También explicaron que el sector realizó previsiones logísticas para enfrentar esa eventualidad. La planificación incluyó esquemas de reorganización interna que buscan asegurar el abastecimiento inmediato y la continuidad de las tareas esenciales, aun cuando parte del personal enfrente dificultades de traslado.
Otro punto que destacaron es que, en este tipo de jornadas, la mayor adhesión suele concentrarse en el área de logística. Según describieron, en algunas ocasiones se organizan traslados de trabajadores hacia movilizaciones vinculadas a la protesta. Aunque aclararon que cada medida presenta características propias, señalaron que ese comportamiento se repite con frecuencia en conflictos de alcance nacional.
De acuerdo con esa mirada sectorial, una eventual interrupción en la logística no necesariamente genera un efecto inmediato sobre la operación comercial del día. Las fuentes indicaron que el impacto suele sentirse de manera diferida, porque la mercadería que no se procesa o no se recibe durante la jornada puede alterar el flujo habitual de abastecimiento en días posteriores.

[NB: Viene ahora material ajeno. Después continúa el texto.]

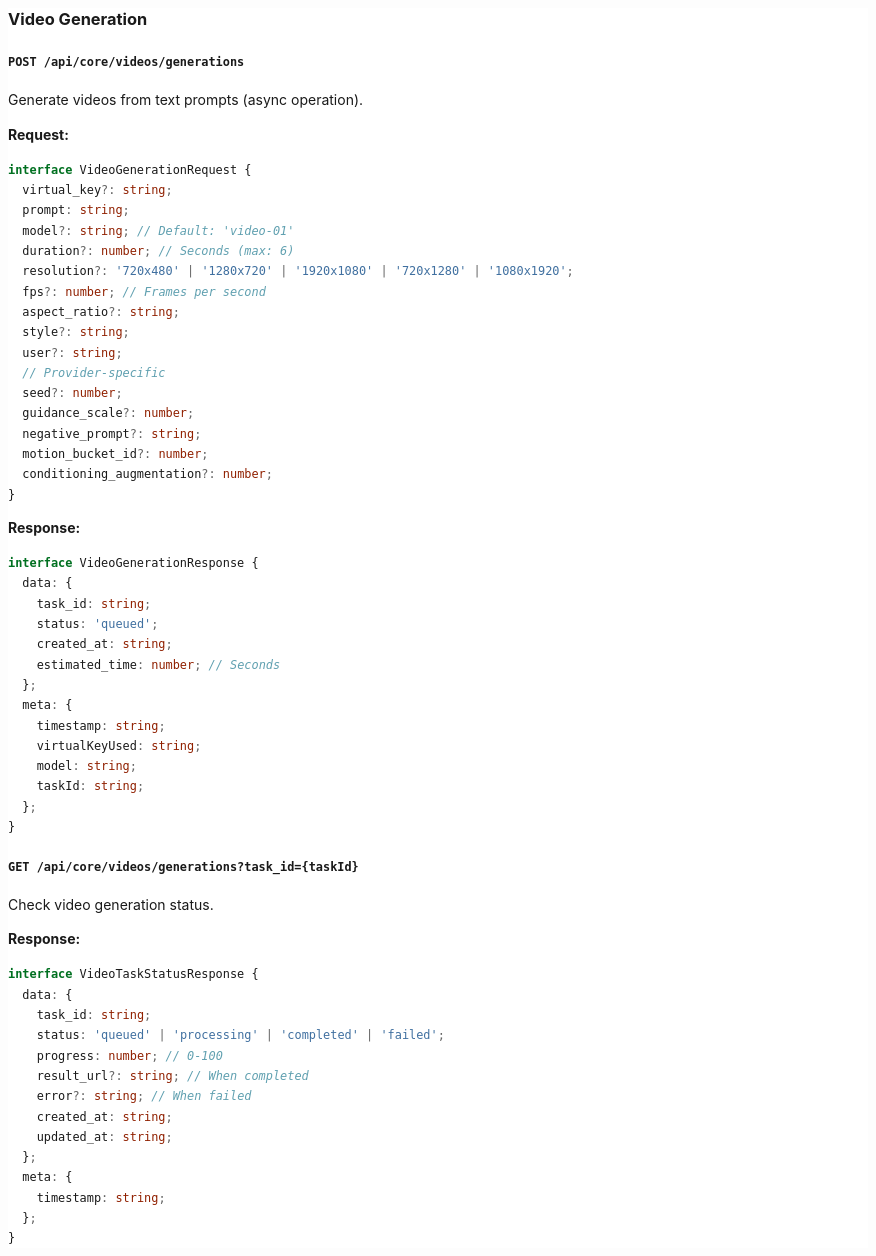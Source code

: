 ### Video Generation

#### `POST /api/core/videos/generations`

Generate videos from text prompts (async operation).

**Request:**
```typescript
interface VideoGenerationRequest {
  virtual_key?: string;
  prompt: string;
  model?: string; // Default: 'video-01'
  duration?: number; // Seconds (max: 6)
  resolution?: '720x480' | '1280x720' | '1920x1080' | '720x1280' | '1080x1920';
  fps?: number; // Frames per second
  aspect_ratio?: string;
  style?: string;
  user?: string;
  // Provider-specific
  seed?: number;
  guidance_scale?: number;
  negative_prompt?: string;
  motion_bucket_id?: number;
  conditioning_augmentation?: number;
}
```

**Response:**
```typescript
interface VideoGenerationResponse {
  data: {
    task_id: string;
    status: 'queued';
    created_at: string;
    estimated_time: number; // Seconds
  };
  meta: {
    timestamp: string;
    virtualKeyUsed: string;
    model: string;
    taskId: string;
  };
}
```

#### `GET /api/core/videos/generations?task_id={taskId}`

Check video generation status.

**Response:**
```typescript
interface VideoTaskStatusResponse {
  data: {
    task_id: string;
    status: 'queued' | 'processing' | 'completed' | 'failed';
    progress: number; // 0-100
    result_url?: string; // When completed
    error?: string; // When failed
    created_at: string;
    updated_at: string;
  };
  meta: {
    timestamp: string;
  };
}
```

Ese desfasaje, explicaron, se traduce en ajustes operativos que aparecen más adelante, cuando la cadena logística intenta recuperar el ritmo normal. En términos prácticos, señalaron que el consumidor no suele percibir cambios directos durante el día del paro, pero la reorganización interna puede tensionar la dinámica de reposición en la semana siguiente.
El escenario para los shoppings presenta una lógica similar en cuanto a la intención de sostener la actividad. La previsión es que los centros comerciales mantengan sus puertas abiertas durante la jornada, alineados con el objetivo de preservar el funcionamiento regular.
La decisión responde a la planificación operativa habitual frente a medidas sindicales, con esquemas que buscan garantizar la presencia mínima necesaria para operar.
En el caso de los comercios a la calle, el panorama aparece más heterogéneo. El funcionamiento dependerá de la evaluación particular de cada establecimiento, que pondera variables como la seguridad, la disponibilidad de personal y las condiciones de traslado. Algunos locales podrían optar por no abrir para evitar riesgos asociados a la jornada, mientras que otros intentarán mantener la atención si cuentan con personal suficiente.
La posibilidad de que empleados enfrenten dificultades para llegar a sus puestos de trabajo constituye un factor central en esas decisiones.